Required action:
When a line below holds the string "parse", show that line.

(Items from a dataset)
+++

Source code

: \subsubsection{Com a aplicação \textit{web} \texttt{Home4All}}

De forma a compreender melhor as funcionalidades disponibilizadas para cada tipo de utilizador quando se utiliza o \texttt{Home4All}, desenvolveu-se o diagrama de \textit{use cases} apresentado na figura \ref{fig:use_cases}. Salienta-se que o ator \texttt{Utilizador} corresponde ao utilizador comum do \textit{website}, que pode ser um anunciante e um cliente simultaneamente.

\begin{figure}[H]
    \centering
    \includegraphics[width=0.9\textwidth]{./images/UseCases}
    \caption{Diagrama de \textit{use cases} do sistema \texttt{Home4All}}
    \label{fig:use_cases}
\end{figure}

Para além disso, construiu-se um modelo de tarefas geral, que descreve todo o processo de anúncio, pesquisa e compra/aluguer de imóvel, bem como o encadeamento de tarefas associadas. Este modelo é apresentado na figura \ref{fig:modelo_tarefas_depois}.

+++

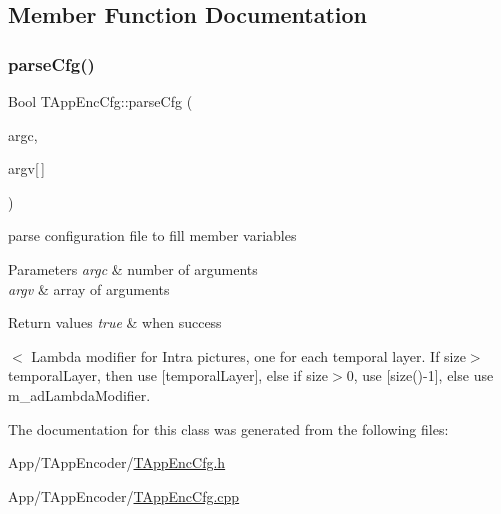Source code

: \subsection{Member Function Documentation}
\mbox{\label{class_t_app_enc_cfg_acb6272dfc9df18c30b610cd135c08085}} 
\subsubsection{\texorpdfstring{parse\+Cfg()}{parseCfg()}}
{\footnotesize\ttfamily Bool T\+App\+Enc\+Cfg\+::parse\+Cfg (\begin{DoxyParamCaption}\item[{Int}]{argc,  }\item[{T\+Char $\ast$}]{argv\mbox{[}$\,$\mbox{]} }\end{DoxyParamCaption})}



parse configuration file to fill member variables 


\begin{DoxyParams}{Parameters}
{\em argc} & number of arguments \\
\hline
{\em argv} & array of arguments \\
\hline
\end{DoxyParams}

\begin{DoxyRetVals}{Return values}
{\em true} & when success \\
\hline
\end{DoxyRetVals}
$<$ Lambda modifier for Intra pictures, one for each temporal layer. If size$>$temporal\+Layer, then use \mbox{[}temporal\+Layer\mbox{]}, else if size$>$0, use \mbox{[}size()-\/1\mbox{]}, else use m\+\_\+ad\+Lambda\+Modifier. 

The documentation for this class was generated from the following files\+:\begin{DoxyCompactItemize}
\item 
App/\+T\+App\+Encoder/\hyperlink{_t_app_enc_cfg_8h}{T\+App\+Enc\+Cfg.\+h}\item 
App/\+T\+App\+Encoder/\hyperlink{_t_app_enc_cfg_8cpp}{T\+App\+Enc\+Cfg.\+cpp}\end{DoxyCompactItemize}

+++

Response to this exercise:
\subsubsection{\texorpdfstring{parse\+Cfg()}{parseCfg()}}
{\footnotesize\ttfamily Bool T\+App\+Enc\+Cfg\+::parse\+Cfg (\begin{DoxyParamCaption}\item[{Int}]{argc,  }\item[{T\+Char $\ast$}]{argv\mbox{[}$\,$\mbox{]} }\end{DoxyParamCaption})}
parse configuration file to fill member variables 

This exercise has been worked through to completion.